QuerySet.distinct and aggregates

2,299 views
Skip to first unread message

Wedg

unread,
Apr 28, 2010, 6:38:40 PM4/28/10
to Django users
I guess I'm writing this to confirm a behaviour and see if there might
be a work around.

It appears that qs.aggregate(Sum('field')) ignores qs.distinct().

If I have something like this:

qs = Model.objects.filter(reverserelation__field=id).distinct()

... then len(qs) will return the correct number of unique items,
however ...

total = qs.aggregate(total=Sum('field')).get('total')

... appears to ignore the qs.distinct() and will sum all the items,
which may not be distinct if the reverse relation isn't one to one.

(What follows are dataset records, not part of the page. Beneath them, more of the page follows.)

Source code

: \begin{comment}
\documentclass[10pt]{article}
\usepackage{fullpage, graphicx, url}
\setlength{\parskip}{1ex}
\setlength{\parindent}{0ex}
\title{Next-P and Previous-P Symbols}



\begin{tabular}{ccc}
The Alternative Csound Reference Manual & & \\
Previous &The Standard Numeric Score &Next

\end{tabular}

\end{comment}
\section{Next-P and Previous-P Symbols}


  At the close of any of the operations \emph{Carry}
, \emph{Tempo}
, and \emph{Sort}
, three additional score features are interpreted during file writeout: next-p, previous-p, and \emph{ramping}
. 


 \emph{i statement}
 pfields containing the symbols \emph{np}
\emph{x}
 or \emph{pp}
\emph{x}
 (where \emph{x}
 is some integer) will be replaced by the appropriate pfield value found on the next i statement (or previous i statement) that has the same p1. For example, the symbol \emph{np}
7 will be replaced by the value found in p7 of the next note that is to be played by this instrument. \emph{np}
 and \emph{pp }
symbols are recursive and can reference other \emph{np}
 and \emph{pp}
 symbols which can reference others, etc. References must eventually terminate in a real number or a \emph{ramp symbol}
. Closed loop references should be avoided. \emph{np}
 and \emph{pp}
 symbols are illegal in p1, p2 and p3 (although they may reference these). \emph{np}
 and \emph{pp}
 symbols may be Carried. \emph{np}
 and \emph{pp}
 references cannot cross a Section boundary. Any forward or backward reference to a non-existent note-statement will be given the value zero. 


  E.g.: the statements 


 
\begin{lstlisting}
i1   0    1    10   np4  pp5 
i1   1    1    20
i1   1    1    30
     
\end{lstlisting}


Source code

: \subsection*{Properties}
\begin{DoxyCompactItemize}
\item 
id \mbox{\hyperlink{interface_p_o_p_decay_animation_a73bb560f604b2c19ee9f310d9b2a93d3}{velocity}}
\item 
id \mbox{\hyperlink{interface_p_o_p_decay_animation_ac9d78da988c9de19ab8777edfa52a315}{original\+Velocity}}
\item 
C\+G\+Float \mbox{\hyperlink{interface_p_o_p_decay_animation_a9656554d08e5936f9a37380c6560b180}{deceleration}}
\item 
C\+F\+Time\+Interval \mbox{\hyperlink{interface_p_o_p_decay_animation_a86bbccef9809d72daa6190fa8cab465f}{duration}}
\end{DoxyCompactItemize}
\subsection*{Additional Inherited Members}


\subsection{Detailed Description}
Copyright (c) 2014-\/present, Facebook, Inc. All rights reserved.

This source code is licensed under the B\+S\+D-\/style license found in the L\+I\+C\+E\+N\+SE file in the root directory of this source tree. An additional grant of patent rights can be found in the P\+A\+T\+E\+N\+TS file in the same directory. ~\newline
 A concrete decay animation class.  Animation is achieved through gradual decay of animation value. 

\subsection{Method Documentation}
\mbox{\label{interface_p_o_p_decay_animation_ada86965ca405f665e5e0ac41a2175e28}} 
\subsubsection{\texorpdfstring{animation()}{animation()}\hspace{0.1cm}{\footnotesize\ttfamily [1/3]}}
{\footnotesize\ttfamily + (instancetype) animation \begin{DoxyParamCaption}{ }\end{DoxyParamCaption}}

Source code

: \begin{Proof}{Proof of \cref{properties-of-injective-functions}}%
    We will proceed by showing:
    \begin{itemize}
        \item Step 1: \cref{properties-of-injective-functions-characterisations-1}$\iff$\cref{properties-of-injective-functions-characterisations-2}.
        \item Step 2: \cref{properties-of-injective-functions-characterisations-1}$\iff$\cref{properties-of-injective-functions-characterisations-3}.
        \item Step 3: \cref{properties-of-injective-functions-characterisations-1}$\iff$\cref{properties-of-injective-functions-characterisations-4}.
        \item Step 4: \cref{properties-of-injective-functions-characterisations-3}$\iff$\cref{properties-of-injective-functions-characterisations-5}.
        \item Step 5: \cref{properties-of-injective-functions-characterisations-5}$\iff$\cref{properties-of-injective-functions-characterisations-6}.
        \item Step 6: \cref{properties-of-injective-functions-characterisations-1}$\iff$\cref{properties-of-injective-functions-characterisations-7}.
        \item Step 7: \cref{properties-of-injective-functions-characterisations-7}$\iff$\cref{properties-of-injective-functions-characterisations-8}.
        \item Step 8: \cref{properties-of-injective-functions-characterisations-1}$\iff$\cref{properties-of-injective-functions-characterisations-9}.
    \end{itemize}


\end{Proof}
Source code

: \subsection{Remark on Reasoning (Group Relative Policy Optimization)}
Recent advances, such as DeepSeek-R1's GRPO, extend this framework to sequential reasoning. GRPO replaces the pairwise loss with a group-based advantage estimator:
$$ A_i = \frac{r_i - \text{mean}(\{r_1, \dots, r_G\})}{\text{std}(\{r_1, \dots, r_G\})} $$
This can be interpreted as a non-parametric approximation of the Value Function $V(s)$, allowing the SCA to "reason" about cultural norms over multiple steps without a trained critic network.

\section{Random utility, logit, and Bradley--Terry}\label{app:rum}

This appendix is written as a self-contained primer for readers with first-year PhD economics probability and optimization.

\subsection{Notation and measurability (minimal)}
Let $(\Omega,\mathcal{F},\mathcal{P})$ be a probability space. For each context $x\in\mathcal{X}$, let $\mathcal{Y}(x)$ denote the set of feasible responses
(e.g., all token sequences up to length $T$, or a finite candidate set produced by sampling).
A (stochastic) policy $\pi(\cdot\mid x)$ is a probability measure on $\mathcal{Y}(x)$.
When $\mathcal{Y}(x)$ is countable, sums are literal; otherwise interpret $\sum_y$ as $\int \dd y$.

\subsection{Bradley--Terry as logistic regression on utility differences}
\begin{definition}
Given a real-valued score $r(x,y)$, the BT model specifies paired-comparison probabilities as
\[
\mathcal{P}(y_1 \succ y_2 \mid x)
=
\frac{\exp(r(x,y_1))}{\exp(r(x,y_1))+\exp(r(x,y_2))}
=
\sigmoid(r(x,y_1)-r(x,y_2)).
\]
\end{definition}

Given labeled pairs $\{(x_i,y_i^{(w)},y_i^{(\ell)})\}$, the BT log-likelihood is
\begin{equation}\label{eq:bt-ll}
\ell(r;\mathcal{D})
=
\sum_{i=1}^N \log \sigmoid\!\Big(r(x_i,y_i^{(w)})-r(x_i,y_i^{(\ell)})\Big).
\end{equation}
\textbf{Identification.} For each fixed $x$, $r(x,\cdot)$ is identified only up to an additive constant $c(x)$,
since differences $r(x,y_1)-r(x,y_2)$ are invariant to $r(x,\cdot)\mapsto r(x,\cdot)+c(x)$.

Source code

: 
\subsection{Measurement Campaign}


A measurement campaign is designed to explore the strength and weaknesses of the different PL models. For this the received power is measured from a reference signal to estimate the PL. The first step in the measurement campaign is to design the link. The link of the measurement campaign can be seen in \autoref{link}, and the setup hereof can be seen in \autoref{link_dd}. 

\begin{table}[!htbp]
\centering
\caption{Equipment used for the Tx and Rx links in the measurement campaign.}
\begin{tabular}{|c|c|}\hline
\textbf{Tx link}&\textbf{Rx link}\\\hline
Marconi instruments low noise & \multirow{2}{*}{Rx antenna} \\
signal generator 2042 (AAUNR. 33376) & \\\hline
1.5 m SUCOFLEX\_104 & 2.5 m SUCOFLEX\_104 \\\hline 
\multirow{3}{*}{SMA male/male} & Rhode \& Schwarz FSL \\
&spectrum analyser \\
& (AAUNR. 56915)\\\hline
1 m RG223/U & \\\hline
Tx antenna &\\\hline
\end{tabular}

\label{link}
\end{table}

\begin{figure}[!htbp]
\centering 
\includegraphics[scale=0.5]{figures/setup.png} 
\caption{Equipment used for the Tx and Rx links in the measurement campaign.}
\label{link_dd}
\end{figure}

Is this something that's a bug? Or does it have to do with the SQL
produced by the qs? Is there a workaround for this?

--
You received this message because you are subscribed to the Google Groups "Django users" group.
To post to this group, send email to django...@googlegroups.com.
To unsubscribe from this group, send email to django-users...@googlegroups.com.
For more options, visit this group at http://groups.google.com/group/django-users?hl=en.

zinckiwi

unread,
Apr 30, 2010, 9:28:48 AM4/30/10
to Django users
Finding it a wee bit hard to follow without actual models. Could you
post them?

Wedg

unread,
May 3, 2010, 9:20:33 PM5/3/10
to Django users
Here's a real simplified version demonstrating what I was (poorly)
trying to explain above:

# models.py

from django.db import models

class Alpha( models.Model ):
name = models.CharField(max_length=10, default='Alpha')

def __unicode__( self ):
return u'%s%s' % (self.name, self.id)

class Beta( models.Model ):
name = models.CharField(max_length=10, default='Beta')

def __unicode__( self ):
return u'%s%s' % (self.name, self.id)

class Gamma( models.Model ):
name = models.CharField(max_length=10, default='Gamma')
alpha = models.ForeignKey(Alpha)
beta = models.ForeignKey(Beta)

def __unicode__( self ):
return u'%s%s' % (self.name, self.id)


# ./manage.py shell output

In [3]: Alpha.objects.create()
Out[3]: <Alpha: Alpha1>

In [4]: Beta.objects.create()
Out[4]: <Beta: Beta1>

In [5]: Beta.objects.create()
Out[5]: <Beta: Beta2>

In [6]: g = Gamma()

In [7]: g.alpha_id = 1

In [8]: g.beta_id = 1

In [9]: g.save()

In [10]: g = Gamma()

In [11]: g.alpha_id = 1

In [12]: g.beta_id = 2

In [13]: g.save()

In [14]: Alpha.objects.filter(gamma__beta__name='Beta')
Out[14]: [<Alpha: Alpha1>, <Alpha: Alpha1>]

In [15]: Alpha.objects.filter(gamma__beta__name='Beta').distinct()
Out[15]: [<Alpha: Alpha1>]

In [16]:
Alpha.objects.filter(gamma__beta__name='Beta').aggregate(models.Sum('id'))
Out[16]: {'id__sum': 2}

In [17]:
Alpha.objects.filter(gamma__beta__name='Beta').distinct().aggregate(models.Sum('id'))
Out[17]: {'id__sum': 2}

As you can see, the aggregate call in 17 ignores the distinct call.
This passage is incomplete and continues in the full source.